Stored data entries

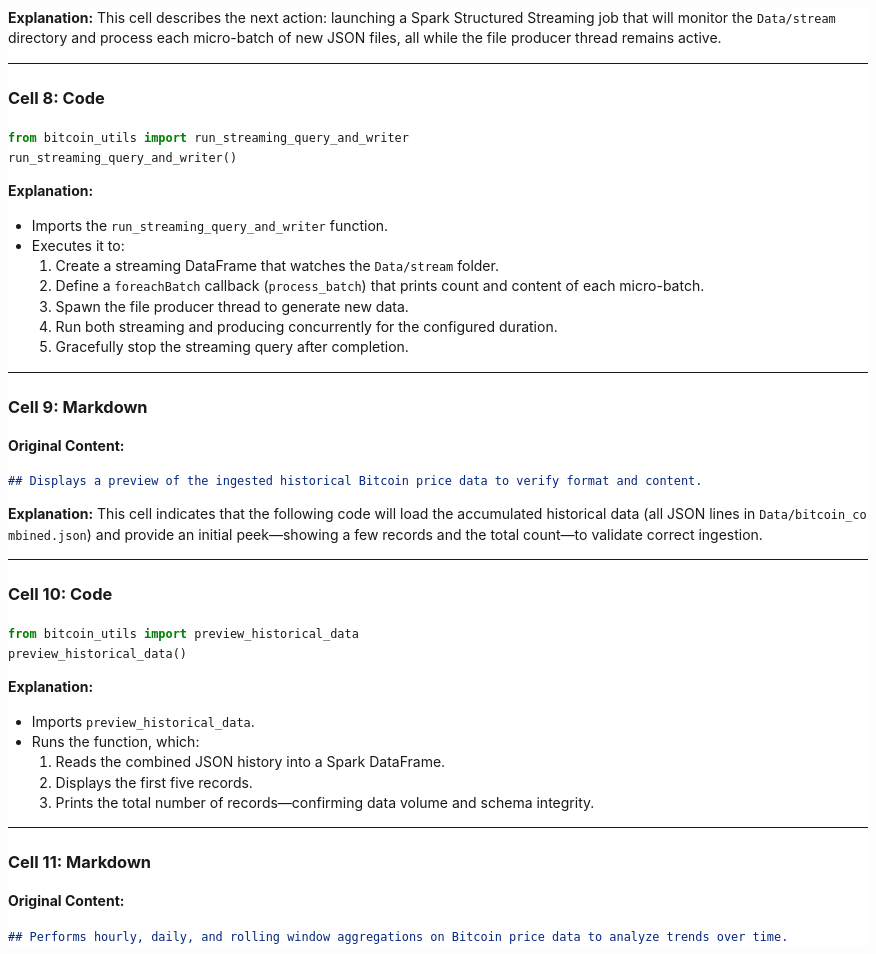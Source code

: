 **Explanation:**
This cell describes the next action: launching a Spark Structured Streaming job that will monitor the `Data/stream` directory and process each micro-batch of new JSON files, all while the file producer thread remains active.

---

### Cell 8: Code
```python
from bitcoin_utils import run_streaming_query_and_writer
run_streaming_query_and_writer()
```

**Explanation:**
- Imports the `run_streaming_query_and_writer` function.
- Executes it to:
  1. Create a streaming DataFrame that watches the `Data/stream` folder.
  2. Define a `foreachBatch` callback (`process_batch`) that prints count and content of each micro-batch.
  3. Spawn the file producer thread to generate new data.
  4. Run both streaming and producing concurrently for the configured duration.
  5. Gracefully stop the streaming query after completion.

---

### Cell 9: Markdown
**Original Content:**
```markdown
## Displays a preview of the ingested historical Bitcoin price data to verify format and content.
```

**Explanation:**
This cell indicates that the following code will load the accumulated historical data (all JSON lines in `Data/bitcoin_combined.json`) and provide an initial peek—showing a few records and the total count—to validate correct ingestion.

---

### Cell 10: Code
```python
from bitcoin_utils import preview_historical_data
preview_historical_data()
```

**Explanation:**
- Imports `preview_historical_data`.
- Runs the function, which:
  1. Reads the combined JSON history into a Spark DataFrame.
  2. Displays the first five records.
  3. Prints the total number of records—confirming data volume and schema integrity.

---

### Cell 11: Markdown
**Original Content:**
```markdown
## Performs hourly, daily, and rolling window aggregations on Bitcoin price data to analyze trends over time.
```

Required action ▸ Search the data above for the word "micro", then gather each line in which it appears.

Completed task ▸
This cell describes the next action: launching a Spark Structured Streaming job that will monitor the `Data/stream` directory and process each micro-batch of new JSON files, all while the file producer thread remains active.
  2. Define a `foreachBatch` callback (`process_batch`) that prints count and content of each micro-batch.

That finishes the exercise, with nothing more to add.